Segment Start: INPUT DATA
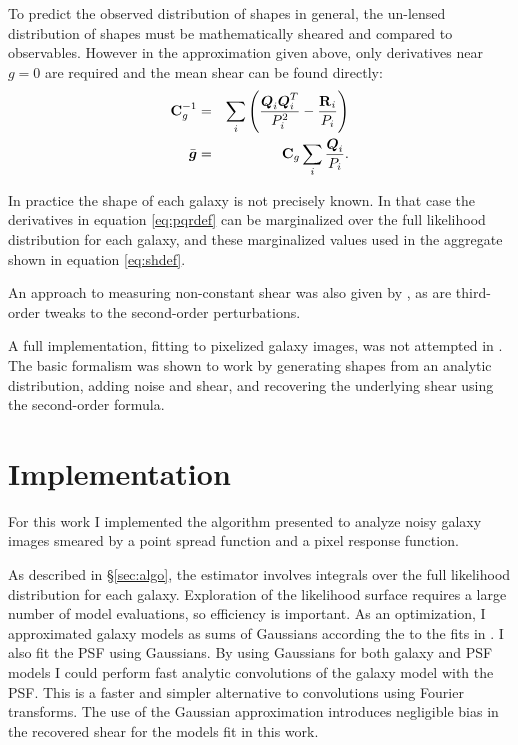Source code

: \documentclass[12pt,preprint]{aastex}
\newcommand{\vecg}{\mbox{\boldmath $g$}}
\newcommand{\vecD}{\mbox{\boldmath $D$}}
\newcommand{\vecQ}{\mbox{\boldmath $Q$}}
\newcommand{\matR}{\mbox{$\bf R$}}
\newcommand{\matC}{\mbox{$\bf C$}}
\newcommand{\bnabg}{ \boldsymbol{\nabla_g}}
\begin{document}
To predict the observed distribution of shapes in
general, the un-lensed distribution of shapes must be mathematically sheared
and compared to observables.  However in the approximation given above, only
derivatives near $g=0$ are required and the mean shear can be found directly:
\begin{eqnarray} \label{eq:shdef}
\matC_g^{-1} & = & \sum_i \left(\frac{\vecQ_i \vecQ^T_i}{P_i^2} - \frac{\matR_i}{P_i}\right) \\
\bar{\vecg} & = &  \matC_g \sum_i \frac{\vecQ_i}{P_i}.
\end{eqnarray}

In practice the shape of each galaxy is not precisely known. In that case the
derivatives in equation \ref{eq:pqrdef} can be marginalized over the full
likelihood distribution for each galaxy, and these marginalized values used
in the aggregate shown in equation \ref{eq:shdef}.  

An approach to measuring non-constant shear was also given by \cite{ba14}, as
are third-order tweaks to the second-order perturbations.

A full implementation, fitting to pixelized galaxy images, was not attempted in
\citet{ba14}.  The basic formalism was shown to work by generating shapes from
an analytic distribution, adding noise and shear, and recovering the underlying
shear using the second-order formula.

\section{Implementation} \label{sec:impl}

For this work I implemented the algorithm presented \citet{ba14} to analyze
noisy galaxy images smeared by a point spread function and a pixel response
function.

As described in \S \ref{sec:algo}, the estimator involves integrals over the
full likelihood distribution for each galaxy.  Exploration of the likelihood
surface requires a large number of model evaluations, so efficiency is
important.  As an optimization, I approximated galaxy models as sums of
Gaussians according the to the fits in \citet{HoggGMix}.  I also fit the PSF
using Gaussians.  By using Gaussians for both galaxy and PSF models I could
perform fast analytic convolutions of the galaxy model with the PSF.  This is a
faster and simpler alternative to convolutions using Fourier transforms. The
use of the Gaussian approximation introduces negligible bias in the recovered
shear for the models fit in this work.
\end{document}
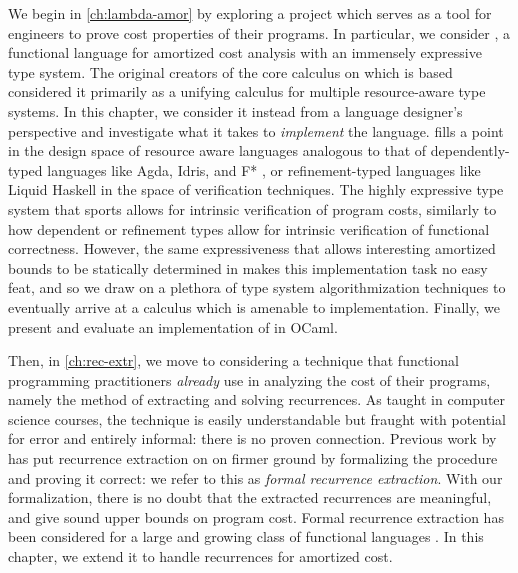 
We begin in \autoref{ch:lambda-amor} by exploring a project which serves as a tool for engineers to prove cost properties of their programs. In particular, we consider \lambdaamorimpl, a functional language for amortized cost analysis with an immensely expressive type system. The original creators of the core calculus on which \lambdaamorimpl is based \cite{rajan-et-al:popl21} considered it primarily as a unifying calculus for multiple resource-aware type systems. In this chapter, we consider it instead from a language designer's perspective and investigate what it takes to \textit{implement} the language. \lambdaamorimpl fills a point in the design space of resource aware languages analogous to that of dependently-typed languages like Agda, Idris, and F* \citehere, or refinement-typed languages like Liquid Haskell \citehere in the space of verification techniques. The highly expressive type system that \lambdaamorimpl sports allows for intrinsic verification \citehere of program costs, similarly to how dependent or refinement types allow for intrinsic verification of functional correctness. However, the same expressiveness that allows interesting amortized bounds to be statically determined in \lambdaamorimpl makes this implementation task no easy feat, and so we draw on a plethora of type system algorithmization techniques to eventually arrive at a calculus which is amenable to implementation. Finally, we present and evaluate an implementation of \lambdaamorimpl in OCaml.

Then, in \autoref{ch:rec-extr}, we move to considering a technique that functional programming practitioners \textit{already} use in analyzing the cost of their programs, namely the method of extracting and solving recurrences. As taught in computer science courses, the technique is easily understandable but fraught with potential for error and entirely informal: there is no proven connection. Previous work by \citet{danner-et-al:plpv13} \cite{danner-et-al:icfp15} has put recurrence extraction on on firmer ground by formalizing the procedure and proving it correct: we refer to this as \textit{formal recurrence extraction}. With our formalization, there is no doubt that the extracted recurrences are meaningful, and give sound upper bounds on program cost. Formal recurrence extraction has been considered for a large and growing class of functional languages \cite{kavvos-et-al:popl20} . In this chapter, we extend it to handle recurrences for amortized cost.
Segment End: INPUT DATA
Segment Start: INPUT DATA
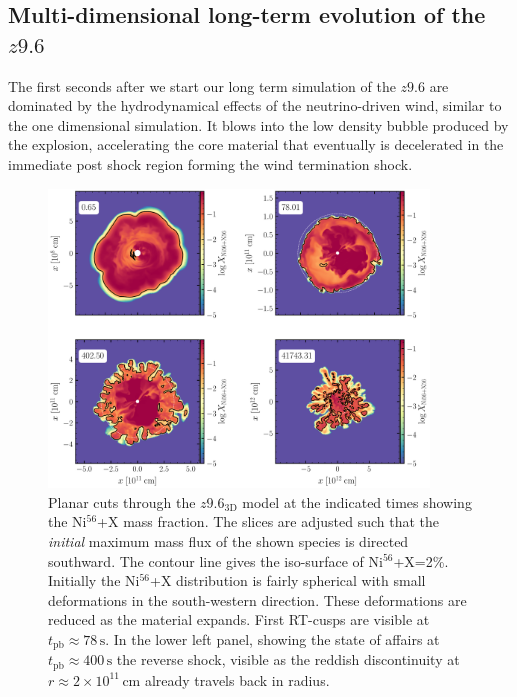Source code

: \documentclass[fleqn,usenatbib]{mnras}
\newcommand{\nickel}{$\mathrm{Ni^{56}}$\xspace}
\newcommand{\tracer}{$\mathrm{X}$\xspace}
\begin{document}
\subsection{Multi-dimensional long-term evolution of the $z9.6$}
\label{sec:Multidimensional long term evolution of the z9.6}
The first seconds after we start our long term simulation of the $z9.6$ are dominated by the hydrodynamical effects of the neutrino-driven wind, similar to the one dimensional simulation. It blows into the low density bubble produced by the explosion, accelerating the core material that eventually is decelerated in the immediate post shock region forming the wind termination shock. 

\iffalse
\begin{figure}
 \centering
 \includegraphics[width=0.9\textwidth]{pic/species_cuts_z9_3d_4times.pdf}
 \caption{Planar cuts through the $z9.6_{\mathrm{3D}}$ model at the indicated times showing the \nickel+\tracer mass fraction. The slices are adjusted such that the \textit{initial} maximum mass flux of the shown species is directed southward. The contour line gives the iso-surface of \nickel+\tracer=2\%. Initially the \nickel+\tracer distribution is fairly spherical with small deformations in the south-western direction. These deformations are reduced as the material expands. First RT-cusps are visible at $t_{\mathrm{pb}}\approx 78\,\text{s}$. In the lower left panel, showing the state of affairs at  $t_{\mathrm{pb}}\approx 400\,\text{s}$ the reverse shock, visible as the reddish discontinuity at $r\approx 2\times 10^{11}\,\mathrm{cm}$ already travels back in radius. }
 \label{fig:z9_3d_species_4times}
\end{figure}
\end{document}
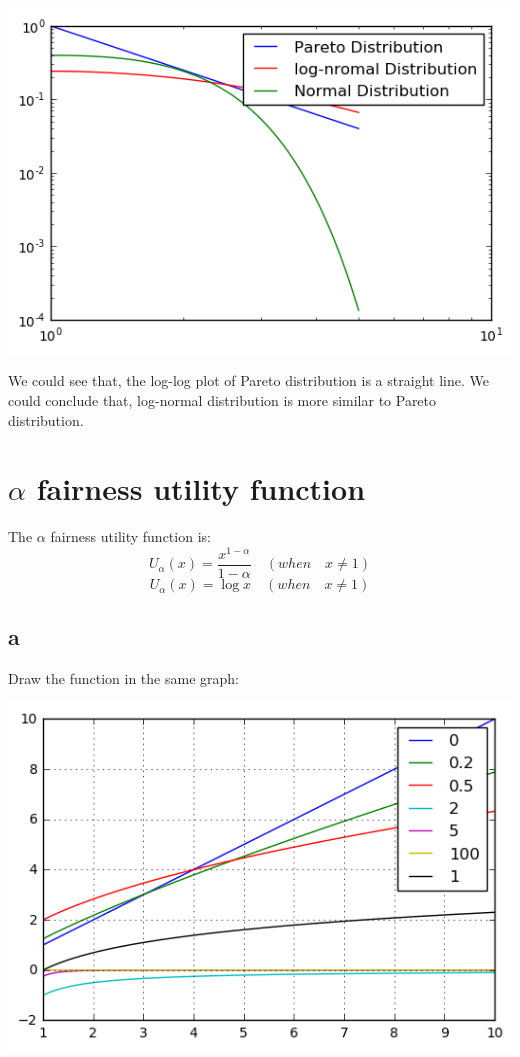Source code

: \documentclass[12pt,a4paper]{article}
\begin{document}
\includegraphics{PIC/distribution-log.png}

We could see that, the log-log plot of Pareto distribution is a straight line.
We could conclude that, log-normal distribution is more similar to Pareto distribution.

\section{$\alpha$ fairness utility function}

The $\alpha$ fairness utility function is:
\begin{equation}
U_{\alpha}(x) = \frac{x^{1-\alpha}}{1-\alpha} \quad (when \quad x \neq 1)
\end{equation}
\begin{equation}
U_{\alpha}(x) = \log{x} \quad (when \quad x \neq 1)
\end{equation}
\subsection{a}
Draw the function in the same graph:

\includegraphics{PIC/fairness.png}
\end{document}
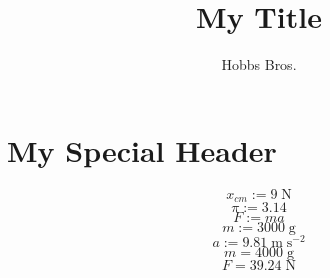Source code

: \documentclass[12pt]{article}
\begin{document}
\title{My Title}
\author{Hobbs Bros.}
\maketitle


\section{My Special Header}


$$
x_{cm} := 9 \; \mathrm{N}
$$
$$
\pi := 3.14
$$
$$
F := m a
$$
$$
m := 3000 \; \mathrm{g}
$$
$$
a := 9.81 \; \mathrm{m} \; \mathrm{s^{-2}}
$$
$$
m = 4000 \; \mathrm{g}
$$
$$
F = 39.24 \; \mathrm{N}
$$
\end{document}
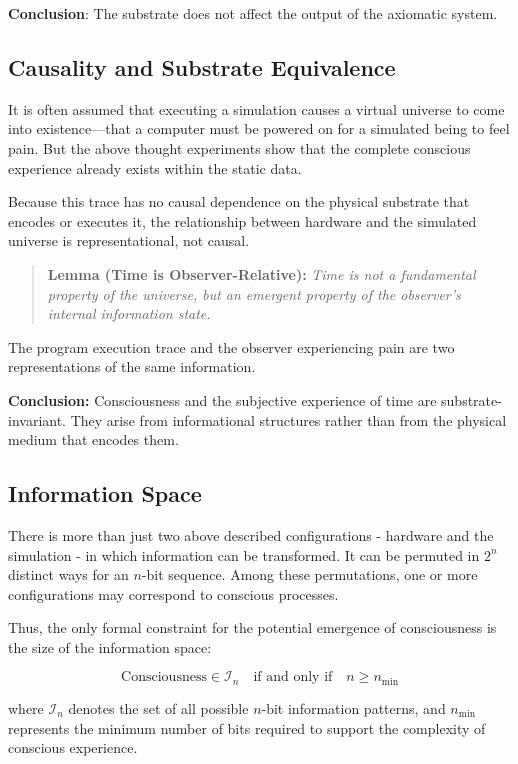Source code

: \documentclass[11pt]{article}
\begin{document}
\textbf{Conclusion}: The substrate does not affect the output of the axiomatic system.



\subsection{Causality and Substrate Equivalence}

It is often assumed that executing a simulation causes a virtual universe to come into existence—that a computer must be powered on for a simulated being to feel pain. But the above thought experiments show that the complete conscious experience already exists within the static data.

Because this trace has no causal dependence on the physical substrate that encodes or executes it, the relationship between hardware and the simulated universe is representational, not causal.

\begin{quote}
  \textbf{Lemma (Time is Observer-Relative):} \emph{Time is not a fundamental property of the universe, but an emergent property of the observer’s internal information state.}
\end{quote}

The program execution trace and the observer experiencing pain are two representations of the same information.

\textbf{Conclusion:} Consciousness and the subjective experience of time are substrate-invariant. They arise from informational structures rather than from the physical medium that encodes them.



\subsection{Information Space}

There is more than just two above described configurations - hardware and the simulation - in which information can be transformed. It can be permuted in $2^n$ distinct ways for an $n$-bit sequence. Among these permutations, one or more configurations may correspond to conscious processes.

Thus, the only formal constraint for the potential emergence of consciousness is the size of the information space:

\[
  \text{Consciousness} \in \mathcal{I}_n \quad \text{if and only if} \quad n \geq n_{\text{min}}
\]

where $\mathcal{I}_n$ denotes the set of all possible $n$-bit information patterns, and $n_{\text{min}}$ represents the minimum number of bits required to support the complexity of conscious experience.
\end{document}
Segment End: INPUT DATA
Segment Start: INPUT DATA
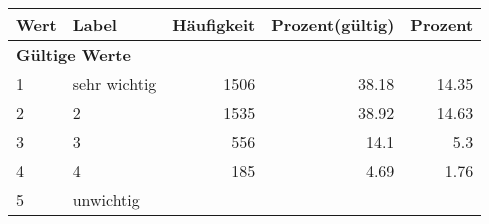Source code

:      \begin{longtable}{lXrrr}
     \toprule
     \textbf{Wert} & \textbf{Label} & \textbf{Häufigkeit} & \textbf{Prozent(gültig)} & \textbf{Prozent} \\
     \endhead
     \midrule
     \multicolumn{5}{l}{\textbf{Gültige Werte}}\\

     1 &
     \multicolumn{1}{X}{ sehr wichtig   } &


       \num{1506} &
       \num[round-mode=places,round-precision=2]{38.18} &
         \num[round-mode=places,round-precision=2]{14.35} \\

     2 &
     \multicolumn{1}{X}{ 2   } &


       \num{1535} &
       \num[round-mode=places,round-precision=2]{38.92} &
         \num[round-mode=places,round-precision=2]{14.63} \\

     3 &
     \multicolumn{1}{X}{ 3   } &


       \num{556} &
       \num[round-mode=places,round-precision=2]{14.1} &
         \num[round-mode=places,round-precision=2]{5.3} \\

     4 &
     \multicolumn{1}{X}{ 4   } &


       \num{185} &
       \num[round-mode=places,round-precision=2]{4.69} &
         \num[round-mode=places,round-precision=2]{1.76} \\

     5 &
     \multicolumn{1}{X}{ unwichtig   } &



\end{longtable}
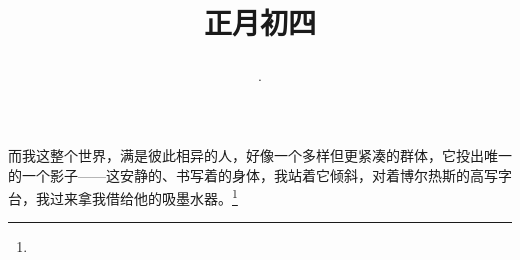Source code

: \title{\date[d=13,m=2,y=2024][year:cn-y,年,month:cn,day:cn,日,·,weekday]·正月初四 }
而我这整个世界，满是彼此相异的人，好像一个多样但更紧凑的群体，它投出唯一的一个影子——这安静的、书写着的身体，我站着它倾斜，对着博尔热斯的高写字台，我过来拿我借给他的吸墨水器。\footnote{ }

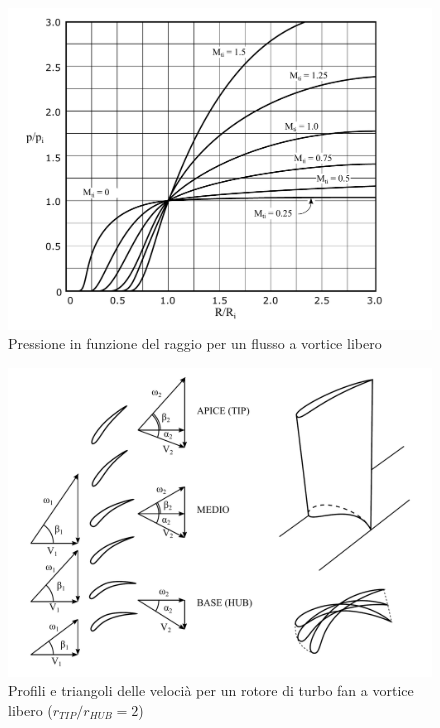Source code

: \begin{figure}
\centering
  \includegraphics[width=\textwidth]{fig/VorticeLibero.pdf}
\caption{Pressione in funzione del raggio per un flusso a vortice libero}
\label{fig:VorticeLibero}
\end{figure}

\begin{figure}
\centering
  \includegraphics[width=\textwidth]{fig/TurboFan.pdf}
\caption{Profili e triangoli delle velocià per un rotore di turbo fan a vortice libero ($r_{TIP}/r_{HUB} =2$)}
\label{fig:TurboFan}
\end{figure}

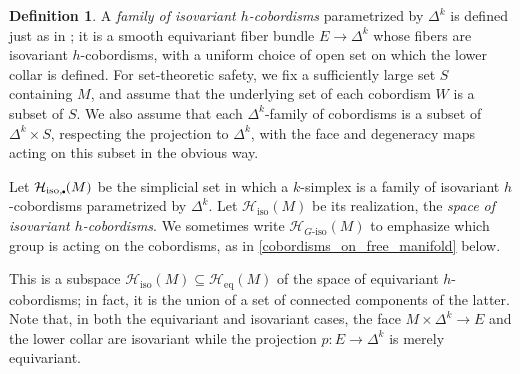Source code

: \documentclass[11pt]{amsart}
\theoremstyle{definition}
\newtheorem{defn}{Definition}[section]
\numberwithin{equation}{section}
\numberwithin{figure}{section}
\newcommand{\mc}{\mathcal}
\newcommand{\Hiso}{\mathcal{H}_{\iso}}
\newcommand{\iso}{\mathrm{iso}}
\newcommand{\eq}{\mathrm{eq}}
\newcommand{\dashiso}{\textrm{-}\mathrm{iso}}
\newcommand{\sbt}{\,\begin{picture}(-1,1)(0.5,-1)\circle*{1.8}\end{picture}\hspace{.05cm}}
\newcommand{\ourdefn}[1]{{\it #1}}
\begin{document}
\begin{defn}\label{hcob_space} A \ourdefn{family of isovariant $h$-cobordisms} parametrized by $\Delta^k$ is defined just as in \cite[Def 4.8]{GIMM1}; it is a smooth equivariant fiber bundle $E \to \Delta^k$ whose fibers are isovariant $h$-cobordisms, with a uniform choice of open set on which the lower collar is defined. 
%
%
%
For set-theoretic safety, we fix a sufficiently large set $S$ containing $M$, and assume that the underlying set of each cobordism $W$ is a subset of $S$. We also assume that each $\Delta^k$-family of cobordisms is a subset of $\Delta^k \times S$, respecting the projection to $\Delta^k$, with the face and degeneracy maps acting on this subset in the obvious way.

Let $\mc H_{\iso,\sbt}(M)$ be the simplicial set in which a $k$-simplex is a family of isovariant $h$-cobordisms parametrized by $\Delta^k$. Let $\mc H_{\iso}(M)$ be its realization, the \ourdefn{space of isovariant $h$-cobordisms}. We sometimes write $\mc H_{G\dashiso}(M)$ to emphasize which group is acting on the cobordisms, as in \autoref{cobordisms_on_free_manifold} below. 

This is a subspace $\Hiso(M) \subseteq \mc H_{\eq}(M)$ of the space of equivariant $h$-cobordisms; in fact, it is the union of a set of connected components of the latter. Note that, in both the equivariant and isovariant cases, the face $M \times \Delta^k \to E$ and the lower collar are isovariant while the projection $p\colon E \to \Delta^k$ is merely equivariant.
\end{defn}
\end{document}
Segment End: INPUT DATA
Return every line in the records that includes the string "convolutions".

> _RESPONSE BELOW_
perform fast analytic convolutions of the galaxy model with the PSF.  This is a
faster and simpler alternative to convolutions using Fourier transforms. The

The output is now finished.